Let $f(x,y,z) = d^{2} = x^{2} + y^{2} + z^{2}$ and $g(x,y,z) = xy+12x+z^{2} = 144$.

Let

$F(x,y,z) = f(x,y,z) + \lambda g(x,y,z)\\ = x^{2} + y^{2}+z^{2}+\lambda(xy+12x+z^{2}-144)$

To find the point of shortest distance we have to solve,

$\dfrac{\partial F}{\partial x} = 0; \dfrac{\partial F}{\partial y} = 0; \dfrac{\partial F}{\partial z} = 0~ and ~\dfrac{\partial F}{\partial \lambda} = 0.$

$2x+\lambda(y+12) = 0\\ 2y+\lambda x=0\\ 2z+2\lambda z=0\\ xy+12x+z^2=144.$

From the third equation, we get $z=0~~\text{or}~~ \lambda =-1$. When $\lambda =-1$, first and second equation becomes,

$2x-y=12\\ -x+2y=0.$

Solving we get, $x= 8, y=4.$ From the constraint equation we get, $z = \pm 4.$

The critical points are $(8,4,-4), (8,4,4).$

Now when z = 0, the constraint becomes, $xy+12x=144.$

$x(y+12)=144\\ x=\dfrac{144}{y+12}.$Using this in f(x,y), we get

$f(x,y) = (\dfrac{144}{y+12})^{2}+y^2.$

Now we find the critical points of this one variable problem.

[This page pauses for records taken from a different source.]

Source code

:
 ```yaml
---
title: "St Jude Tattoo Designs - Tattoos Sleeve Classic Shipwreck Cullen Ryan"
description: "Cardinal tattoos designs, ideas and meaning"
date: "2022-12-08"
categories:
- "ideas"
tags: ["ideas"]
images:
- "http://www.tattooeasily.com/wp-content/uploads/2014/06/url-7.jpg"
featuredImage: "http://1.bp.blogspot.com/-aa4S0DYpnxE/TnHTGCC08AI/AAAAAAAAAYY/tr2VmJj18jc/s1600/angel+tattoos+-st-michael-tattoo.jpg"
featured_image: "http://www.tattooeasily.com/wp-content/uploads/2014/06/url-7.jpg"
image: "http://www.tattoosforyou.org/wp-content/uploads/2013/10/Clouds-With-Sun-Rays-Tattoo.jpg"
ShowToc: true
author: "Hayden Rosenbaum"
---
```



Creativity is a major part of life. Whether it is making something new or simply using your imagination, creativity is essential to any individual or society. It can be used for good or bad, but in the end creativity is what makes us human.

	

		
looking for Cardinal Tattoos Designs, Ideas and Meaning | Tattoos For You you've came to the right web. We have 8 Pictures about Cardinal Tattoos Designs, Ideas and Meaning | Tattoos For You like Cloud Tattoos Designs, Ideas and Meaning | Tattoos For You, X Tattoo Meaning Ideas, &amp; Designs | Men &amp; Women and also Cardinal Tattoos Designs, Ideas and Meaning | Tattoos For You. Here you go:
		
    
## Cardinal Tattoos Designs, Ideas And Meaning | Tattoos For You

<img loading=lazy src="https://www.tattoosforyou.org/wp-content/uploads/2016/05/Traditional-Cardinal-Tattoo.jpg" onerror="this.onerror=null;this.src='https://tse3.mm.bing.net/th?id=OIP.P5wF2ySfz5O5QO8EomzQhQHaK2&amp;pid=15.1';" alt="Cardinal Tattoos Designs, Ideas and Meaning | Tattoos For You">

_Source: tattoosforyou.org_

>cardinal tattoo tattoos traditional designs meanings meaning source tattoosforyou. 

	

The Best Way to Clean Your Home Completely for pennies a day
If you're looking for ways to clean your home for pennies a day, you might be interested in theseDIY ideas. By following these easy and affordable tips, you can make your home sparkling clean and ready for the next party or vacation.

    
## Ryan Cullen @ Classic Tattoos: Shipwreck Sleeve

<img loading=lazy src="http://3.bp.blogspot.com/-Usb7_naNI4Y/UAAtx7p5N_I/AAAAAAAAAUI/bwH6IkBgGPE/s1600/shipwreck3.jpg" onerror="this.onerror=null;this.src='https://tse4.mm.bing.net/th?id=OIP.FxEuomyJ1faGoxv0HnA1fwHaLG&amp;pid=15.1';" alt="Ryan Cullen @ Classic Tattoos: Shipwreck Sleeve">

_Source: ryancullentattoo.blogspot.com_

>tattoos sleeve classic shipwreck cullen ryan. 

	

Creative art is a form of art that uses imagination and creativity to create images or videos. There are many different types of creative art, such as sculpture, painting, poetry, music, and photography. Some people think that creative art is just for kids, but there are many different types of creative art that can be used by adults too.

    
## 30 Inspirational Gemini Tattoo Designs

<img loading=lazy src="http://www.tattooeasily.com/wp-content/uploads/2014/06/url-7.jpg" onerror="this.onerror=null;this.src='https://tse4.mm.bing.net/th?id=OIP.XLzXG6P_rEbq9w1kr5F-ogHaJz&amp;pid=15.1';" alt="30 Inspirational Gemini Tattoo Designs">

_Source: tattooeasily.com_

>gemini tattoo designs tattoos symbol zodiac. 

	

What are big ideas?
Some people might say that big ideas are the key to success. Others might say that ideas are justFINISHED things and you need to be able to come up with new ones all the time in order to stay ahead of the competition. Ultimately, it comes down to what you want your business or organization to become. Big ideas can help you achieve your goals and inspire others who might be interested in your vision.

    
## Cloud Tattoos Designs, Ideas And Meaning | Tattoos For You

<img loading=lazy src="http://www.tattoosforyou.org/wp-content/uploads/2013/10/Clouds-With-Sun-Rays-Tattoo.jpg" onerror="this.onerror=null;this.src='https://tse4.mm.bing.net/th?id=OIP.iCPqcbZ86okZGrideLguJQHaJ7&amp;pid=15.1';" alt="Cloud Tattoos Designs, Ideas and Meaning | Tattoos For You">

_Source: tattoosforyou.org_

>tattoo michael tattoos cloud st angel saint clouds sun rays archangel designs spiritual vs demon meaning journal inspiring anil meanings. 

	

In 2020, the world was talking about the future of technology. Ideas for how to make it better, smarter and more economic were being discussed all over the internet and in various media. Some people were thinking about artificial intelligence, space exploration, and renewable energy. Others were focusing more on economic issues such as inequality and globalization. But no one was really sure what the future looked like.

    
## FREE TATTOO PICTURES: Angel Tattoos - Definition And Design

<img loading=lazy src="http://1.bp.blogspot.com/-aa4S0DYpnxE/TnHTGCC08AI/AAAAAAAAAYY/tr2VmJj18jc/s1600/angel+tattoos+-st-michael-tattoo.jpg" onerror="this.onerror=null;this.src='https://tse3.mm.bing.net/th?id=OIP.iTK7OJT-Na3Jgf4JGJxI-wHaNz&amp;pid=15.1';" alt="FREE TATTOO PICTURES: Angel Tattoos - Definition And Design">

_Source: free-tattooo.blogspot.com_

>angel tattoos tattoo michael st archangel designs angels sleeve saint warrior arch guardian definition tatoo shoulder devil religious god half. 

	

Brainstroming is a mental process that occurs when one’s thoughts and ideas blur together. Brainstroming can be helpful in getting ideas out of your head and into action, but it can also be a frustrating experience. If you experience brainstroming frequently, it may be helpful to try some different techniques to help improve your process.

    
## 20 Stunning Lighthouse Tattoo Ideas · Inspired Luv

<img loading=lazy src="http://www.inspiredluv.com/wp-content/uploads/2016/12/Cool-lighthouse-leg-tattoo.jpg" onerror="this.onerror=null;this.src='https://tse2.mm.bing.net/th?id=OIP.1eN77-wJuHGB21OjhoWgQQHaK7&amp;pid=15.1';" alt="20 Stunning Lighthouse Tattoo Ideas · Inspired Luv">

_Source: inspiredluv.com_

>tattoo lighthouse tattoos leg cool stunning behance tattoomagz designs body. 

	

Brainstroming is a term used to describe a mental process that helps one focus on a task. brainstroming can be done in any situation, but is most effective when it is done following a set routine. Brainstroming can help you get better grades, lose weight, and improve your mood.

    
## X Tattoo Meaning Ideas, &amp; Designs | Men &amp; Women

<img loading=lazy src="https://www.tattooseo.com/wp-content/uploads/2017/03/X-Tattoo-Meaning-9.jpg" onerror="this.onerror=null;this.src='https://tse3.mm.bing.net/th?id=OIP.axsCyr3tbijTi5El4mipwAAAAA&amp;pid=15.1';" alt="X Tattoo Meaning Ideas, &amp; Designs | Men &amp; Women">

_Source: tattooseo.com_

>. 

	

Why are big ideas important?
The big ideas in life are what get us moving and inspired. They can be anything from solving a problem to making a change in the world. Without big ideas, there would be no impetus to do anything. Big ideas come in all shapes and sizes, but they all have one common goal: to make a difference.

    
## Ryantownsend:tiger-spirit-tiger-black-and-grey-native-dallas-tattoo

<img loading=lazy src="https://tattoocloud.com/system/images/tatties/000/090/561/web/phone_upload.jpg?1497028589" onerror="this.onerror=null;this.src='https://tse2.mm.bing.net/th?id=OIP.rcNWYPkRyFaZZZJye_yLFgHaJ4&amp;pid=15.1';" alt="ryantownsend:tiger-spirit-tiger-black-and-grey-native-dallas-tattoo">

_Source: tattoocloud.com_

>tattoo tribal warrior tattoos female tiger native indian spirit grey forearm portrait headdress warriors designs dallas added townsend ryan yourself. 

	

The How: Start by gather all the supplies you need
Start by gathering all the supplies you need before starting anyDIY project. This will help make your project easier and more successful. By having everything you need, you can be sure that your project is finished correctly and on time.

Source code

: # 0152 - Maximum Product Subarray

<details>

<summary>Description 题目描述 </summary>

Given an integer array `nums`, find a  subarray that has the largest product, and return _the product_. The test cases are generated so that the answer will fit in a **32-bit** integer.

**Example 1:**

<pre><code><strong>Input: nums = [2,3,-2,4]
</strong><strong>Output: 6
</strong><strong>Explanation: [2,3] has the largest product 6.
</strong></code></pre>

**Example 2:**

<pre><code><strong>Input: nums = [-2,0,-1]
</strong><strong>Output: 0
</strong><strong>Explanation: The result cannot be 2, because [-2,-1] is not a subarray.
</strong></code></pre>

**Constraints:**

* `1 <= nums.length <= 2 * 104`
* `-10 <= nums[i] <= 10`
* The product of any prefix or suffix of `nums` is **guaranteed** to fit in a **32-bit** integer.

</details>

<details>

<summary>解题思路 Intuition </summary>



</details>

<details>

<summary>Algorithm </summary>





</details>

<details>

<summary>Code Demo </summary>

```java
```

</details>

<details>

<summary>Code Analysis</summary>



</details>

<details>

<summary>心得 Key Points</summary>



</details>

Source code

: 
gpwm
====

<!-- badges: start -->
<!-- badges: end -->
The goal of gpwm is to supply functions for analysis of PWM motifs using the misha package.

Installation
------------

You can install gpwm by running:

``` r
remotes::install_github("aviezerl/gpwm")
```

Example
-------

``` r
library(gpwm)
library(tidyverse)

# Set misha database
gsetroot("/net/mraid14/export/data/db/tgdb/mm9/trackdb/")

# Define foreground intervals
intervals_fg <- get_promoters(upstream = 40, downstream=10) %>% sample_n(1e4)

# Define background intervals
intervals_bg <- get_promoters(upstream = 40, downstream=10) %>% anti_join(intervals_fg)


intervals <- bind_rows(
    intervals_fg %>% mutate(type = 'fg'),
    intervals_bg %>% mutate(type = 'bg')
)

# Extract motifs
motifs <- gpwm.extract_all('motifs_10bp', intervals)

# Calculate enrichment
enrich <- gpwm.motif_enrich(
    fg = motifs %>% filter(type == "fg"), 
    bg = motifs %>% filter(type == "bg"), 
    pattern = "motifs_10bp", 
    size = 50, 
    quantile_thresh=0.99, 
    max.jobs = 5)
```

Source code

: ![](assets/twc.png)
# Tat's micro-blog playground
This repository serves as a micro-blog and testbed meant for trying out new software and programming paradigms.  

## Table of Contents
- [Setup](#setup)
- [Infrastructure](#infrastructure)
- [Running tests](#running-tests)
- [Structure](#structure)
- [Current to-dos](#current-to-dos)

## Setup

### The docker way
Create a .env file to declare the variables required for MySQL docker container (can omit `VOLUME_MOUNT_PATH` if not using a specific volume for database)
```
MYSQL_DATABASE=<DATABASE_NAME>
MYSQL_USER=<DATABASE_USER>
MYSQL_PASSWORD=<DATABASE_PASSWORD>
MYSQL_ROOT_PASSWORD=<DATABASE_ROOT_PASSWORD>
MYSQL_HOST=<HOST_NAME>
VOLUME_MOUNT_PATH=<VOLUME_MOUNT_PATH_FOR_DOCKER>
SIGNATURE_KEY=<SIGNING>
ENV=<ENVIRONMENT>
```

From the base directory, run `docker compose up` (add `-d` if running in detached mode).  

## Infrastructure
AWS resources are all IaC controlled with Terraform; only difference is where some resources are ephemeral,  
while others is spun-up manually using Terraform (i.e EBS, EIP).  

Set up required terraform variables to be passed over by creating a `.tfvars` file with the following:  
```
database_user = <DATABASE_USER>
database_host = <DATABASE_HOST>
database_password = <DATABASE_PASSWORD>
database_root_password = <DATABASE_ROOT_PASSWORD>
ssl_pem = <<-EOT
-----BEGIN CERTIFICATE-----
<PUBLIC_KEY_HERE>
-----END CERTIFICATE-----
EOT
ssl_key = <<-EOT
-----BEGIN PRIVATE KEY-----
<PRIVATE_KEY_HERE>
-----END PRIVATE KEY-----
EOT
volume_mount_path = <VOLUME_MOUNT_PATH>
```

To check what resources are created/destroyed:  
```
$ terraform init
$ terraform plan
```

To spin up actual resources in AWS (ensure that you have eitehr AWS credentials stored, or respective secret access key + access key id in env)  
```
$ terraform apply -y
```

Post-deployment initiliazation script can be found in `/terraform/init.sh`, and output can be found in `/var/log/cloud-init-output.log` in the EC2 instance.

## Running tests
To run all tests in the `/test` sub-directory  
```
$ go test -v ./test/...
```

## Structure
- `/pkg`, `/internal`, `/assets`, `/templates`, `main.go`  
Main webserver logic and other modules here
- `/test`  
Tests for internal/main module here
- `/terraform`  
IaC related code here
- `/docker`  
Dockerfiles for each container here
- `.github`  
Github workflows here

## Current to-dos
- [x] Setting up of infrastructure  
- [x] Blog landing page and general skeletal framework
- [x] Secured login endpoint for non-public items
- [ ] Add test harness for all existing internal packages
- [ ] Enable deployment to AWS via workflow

We solve,

$\dfrac{\partial f}{\partial y} = 0\\ -\dfrac{2 \cdot 144^2}{(y+12)^3}+2y =0\\ y(y+12)^3-144^2=0\\ y^4+36y^3+432y^2+1728y-20736=0$

Solving this using online calculator, we get

$y=-9.366\pm10.973i\\ y=-21.83\\ y=4.5633$

Thus the critical points are, $(8.694,4.5633,0)$ and $(-14.65,-21.83,0)$ . The value of f at all critical points are,

$f(8,4,-4)=96\\ f(8,4,4)=96\\ f(8.694,4.5633,0)=96.41\\ f(-14.65,-21.83,0)=691.17$

Therefore, the shortest distance is $d = \sqrt{96} = 4\sqrt{6}$ which is attained at $(8,4,\pm4)$.